So take a new grip with your tired hands and strengthen your weak knees. Mark out a straight path for your feet so that those who are weak and lame will not fall but become strong. Work at living in peace with everyone, and work at living a holy life, for those who are not holy will not see the Lord. Look after each other so that none of you fails to receive the grace of God. Watch out that no poisonous root of bitterness grows up to trouble you, corrupting many. Make sure that no one is immoral or godless like Esau, who traded his birthright as the firstborn son for a single meal. You know that afterward, when he wanted his father’s blessing, he was rejected. It was too late for repentance, even though he begged with bitter tears.
Hebrews 12:12-17
You may wonder about my title for this Gem. I know the author has used the words hands, knees and feet, but in meditating on what he has written the thought struck me that we need to hang on with fingers, knees and toes. I am sure it is apparent to you that the passage continues on from what went before it. I have already told you that we need to keep it together (this passage) when we are keeping it together (hang in there). Sometimes it is like that in life. We reach the end of our ability to cope and we just need to keep it together. I am sure that is what the people of Northland, Coromandel and Hawkes Bay here in New Zealand are doing this week. We have seen unbelievable shots on TV of such devastation as a result of a massive flooding and slips with whole communities washed away in areas where you would not have imagined it possible. Given those background images I find myself thinking of the reactions of Christians finding themselves in extreme circumstances as a result of their faith in Jesus Christ.

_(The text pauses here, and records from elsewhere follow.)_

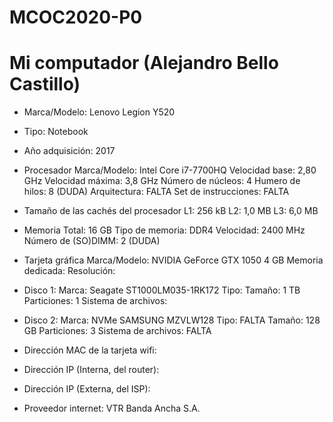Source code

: # MCOC2020-P0

# Mi computador (Alejandro Bello Castillo) 

* Marca/Modelo: Lenovo Legion Y520 

* Tipo: Notebook

* Año adquisición: 2017

* Procesador
 Marca/Modelo: Intel Core i7-7700HQ 
 Velocidad base: 2,80 GHz
 Velocidad máxima: 3,8 GHz 
 Número de núcleos: 4
 Humero de hilos: 8 (DUDA) 
 Arquitectura: FALTA
 Set de instrucciones: FALTA

* Tamaño de las cachés del procesador
 L1: 256 kB
 L2: 1,0 MB
 L3: 6,0 MB 

* Memoria
 Total: 16 GB
 Tipo de memoria: DDR4
 Velocidad: 2400 MHz
 Número de (SO)DIMM: 2 (DUDA) 

* Tarjeta gráfica 
 Marca/Modelo: NVIDIA GeForce GTX 1050 4 GB 
 Memoria dedicada: 
 Resolución: 

* Disco 1: 
Marca: Seagate ST1000LM035-1RK172
Tipo: 
Tamaño: 1 TB
Particiones: 1
Sistema de archivos: 

* Disco 2: 
Marca: NVMe SAMSUNG MZVLW128 
Tipo: FALTA
Tamaño: 128 GB
Particiones: 3
Sistema de archivos: FALTA 

* Dirección MAC de la tarjeta wifi: 

* Dirección IP (Interna, del router): 

* Dirección IP (Externa, del ISP): 

* Proveedor internet: VTR Banda Ancha S.A.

This not as random as it may seem. Remember the author of the letter is talking to Jewish Christians facing the onslaught of Nero’s persecution. He is talking to those dear brothers and sisters in the faith and encouraging them to hang in there despite all they have been through. Now he writes “So take a new grip with your tired hands and strengthen your weak knees. Mark out a straight path for your feet so that those who are weak and lame will not fall but become strong.” That is a curious statement which reminded me of the kids song ‘Head, shoulders, knees and toes, knees and toes.’ I had noticed that the author had focused on hands, knees and feet. He was encouraging his fellow Jews by asking them to strengthen their extremities in order to continue on in the race.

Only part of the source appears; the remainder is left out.